もはや今までの自分ではありません。新しい歩みを与えてくださる主イエス・キリストであります。新約聖書ヨハネによる福音書21章は、お弟子さん達が復活されたイエス様に三度目にお会いしたことが示されています。イエス様は復活されましたが、今までと同じようにお弟子さん達と寝食を共にするというのではありません。それで、お弟子さん達は何をもって生きていくのか思案している中で、ペトロは魚をとる漁師であったので、とりあえず漁に出かけました。他のお弟子さんたちもペトロと共に漁に出たのでした。彼らは一晩中、漁をしましたが取れませんでした。魚を捕る漁は夜に行うのです。この地域は暑いところなので、日中は魚が水面には出てこないのです。夜になると水面に出てくるので、そこで漁をするのでした。もはや朝になりました。すると、岸辺にいる人が何か言っています。その人は「舟の右側に網を打ちなさい」と言うのです。一晩中漁をして何も取れないのに、そういわれてもと思いながら、言われるままに網を打ちました。するとおびただしい魚が取れたのでした。それにより、岸辺の人が復活されたイエス様であることが分かるのでした。岸辺に上がると、イエス様が朝の食事を用意されていました。イエス様の勧めでお弟子さん達は朝の食事をしたのでした。「最後の晩餐」に対して「最初の朝餐」として、前週のメッセージを示されたのであります。前週もお話ししましたが、その岸辺に私も聖地旅行をしたときにたたずんだのであります。その岸辺は石がごろごろしていまして、このような場所でイエス様はお弟子さんたちと朝の食事をしたのでした。このような、およそ、食事をするような場所ではありませんが、どのような困難な状況でありましょうとも、イエス様が共におられて生活を導いてくださっているというメッセージとして示されているのです。何をもって生きていくのか、そのような課題にいる時、日毎の糧を与えてくださるイエス様の導きを示されたのであります。

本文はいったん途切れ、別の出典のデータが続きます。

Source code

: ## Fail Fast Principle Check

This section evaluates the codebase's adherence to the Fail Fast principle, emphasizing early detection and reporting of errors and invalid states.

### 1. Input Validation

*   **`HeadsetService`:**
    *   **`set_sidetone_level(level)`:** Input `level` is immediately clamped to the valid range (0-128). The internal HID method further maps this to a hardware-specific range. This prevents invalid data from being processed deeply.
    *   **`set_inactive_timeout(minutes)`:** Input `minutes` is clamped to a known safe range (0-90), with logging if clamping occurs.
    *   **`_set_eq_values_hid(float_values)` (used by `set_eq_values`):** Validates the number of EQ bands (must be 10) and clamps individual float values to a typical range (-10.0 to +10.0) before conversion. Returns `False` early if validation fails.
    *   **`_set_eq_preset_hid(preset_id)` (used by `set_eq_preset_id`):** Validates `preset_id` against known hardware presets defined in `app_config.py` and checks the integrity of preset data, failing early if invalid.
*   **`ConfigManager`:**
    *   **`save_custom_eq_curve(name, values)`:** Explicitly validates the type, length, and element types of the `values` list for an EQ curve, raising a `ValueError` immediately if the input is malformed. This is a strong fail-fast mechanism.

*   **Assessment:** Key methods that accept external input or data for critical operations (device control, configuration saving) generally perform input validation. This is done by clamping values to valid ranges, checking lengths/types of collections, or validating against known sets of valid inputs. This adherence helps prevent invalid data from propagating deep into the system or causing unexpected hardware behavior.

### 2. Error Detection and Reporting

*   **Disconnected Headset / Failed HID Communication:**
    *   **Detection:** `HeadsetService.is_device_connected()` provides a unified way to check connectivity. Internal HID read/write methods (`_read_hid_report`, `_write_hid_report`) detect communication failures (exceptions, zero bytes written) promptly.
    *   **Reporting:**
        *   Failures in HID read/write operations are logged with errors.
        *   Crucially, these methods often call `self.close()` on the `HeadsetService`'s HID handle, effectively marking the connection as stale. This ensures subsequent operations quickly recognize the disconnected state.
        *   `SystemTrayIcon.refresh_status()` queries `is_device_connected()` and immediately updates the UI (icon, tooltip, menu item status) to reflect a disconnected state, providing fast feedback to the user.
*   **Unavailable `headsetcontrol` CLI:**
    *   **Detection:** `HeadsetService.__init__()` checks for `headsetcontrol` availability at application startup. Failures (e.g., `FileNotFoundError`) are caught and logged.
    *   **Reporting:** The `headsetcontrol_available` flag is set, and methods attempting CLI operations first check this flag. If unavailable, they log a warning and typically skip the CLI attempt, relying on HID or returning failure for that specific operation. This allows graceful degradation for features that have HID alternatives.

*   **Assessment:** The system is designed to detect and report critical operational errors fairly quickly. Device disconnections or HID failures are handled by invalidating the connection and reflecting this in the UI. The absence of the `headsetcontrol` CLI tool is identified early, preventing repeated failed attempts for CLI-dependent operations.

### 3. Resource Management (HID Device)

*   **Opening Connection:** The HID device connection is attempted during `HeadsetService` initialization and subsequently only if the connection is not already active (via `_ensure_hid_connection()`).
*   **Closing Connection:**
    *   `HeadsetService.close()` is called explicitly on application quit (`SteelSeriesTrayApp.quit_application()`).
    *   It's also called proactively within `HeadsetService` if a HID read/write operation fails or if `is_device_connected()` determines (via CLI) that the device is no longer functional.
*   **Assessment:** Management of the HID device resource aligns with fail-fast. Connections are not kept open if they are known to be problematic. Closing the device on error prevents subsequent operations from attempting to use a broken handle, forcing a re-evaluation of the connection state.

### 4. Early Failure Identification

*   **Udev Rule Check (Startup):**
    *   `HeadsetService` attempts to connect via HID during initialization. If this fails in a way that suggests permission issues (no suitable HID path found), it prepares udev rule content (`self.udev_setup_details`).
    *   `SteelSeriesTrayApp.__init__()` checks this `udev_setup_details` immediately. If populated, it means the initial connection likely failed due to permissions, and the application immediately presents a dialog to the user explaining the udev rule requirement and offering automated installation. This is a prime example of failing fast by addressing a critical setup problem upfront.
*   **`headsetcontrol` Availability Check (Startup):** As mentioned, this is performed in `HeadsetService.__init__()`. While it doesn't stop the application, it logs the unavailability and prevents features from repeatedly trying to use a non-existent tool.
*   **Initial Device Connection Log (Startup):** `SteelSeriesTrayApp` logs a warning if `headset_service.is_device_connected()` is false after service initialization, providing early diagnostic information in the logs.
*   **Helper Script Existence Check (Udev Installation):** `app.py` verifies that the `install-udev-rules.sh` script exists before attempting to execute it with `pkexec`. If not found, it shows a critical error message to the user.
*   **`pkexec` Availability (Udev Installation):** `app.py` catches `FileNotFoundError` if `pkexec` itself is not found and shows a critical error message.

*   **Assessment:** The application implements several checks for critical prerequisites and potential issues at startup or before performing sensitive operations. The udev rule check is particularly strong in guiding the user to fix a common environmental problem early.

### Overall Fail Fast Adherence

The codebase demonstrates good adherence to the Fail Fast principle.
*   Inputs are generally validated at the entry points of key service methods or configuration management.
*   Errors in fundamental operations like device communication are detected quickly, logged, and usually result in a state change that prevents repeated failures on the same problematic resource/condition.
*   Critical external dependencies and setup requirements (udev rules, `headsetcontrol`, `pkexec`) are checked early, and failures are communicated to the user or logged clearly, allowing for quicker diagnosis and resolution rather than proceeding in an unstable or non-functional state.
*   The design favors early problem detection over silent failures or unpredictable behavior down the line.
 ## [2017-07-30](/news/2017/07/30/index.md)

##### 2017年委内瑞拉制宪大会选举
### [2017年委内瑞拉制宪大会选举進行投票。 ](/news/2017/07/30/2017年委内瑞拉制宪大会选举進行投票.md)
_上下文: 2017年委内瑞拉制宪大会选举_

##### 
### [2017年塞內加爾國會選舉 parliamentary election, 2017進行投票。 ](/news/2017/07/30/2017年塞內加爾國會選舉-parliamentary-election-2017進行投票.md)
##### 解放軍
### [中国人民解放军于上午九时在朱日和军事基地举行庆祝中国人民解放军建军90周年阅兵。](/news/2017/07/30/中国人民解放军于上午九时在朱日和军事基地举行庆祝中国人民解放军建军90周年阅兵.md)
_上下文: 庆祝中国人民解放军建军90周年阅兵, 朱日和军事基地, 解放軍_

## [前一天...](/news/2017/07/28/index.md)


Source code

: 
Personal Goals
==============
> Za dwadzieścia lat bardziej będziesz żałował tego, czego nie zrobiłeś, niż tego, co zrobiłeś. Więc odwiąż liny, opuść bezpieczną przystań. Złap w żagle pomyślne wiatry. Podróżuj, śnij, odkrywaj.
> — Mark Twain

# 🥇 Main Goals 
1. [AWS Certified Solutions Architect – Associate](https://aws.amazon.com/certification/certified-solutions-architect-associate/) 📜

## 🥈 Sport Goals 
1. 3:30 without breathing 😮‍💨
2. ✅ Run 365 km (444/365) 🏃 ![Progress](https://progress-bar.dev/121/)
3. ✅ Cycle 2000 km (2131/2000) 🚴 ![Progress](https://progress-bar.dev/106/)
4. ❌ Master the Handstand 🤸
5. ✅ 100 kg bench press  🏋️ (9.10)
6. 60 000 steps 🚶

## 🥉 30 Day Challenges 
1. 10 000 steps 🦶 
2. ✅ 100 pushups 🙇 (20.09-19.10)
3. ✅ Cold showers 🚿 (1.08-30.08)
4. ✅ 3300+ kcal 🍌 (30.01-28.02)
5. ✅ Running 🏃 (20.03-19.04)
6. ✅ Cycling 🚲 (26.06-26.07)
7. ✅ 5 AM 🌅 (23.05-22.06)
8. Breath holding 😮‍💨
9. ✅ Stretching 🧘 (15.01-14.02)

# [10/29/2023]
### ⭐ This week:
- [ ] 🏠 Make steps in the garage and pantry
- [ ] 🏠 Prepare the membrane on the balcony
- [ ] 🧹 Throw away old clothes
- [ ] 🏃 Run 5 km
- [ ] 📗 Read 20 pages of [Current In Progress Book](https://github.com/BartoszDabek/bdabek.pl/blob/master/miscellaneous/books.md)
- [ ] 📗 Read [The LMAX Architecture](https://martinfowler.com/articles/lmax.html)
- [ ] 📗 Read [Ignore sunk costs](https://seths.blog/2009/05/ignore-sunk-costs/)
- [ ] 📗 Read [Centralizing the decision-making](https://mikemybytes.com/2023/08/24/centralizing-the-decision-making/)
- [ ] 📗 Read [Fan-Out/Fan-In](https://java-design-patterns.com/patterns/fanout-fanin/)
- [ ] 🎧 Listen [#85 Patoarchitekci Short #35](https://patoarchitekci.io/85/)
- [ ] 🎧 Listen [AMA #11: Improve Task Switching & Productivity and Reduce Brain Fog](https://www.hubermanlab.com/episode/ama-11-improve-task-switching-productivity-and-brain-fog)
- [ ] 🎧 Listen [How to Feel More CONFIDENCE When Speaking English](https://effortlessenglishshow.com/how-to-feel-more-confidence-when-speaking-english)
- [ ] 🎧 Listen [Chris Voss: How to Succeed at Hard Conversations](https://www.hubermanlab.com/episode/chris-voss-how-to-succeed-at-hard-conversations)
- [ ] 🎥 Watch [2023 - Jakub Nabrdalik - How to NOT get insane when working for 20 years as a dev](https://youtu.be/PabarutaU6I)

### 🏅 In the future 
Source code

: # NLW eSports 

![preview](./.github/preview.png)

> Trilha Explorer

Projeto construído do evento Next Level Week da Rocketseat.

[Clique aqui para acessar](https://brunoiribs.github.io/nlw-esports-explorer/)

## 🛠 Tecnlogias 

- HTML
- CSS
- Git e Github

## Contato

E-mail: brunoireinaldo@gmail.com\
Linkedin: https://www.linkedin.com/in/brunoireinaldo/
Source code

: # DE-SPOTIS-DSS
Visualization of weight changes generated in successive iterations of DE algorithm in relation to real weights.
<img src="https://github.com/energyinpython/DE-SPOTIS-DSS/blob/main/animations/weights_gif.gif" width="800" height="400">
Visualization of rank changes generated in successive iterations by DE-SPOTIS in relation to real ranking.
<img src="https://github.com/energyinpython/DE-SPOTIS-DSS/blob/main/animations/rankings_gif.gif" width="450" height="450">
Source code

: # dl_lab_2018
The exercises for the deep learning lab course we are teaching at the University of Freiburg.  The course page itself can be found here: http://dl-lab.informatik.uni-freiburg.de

食事が終わりました。そのとき、イエス様はお弟子さんの中でもいつも中心的な存在であるペトロさんに、「ヨハネの子シモン、この人たち以上にわたしを愛しているか」と尋ねるのです。ここでは、もちろんイエス様を愛しているかとの問いです。「この人たち以上に」というのは、「わたしとこの人たちとどちらを愛しているか」ではなく、「この人たちがわたしを愛している以上に、わたしを愛しているか」との問いであるのです。一晩中、漁をしましたが魚が取れなく、岸辺の人の示しでたくさんの魚が取れ、それで岸辺の人が復活されたイエス様であることが分かったとき、ペトロは裸同然だったので、上着をまとって湖に飛び込み、岸辺へと泳いでいったのであります。それほどイエス様への思いが深いのであります。他のお弟子さんはそのようなことはせず、取れた魚は船に引き上げることもできず、舟で網を引いて岸辺に戻ってきたのでした。イエス様への思いが深いペトロさんに問われたのです。「あなたはわたしを愛しているか」と問われたとき、ペトロは「はい、主よ、わたしがあなたを愛していることは、あなたがご存知です」と言いました。岸辺の人が復活されたイエス様であることが分かったとき、一番にイエス様のもとへ行ったほどの愛し方でもあるのです。だから、自分がイエス様を愛していることは、イエス様ご自身が分かっていると思っているのです。ペトロの答えに対し、「わたしの小羊を飼いなさい」とペトロの職務を与えるのでした。さらにイエス様はペトロに、「ヨハネの子シモン、わたしを愛しているか」と尋ねます。問われるままに、「はい、主よ、わたしがあなたを愛していることは、あなたがご存知です」と答えるのでした。そのときもまた、「わたしの羊の世話をしなさい」と職務の任命がありました。ところが、イエス様はまたペトロに聞くのです。「ヨハネの子シモン、わたしを愛しているか」と同じことを聞くのでした。さすがにペトロは同じことを三度も聞かれ、悲しくなったと記されています。そして、悲しみをもちながら、「主よ、あなたは何もかもご存知です。わたしがあなたを愛していることを、あなたはよく知っておられます」と言うのです。そのときもまた、イエス様は「わたしの羊を飼いなさい」と言われたのでした。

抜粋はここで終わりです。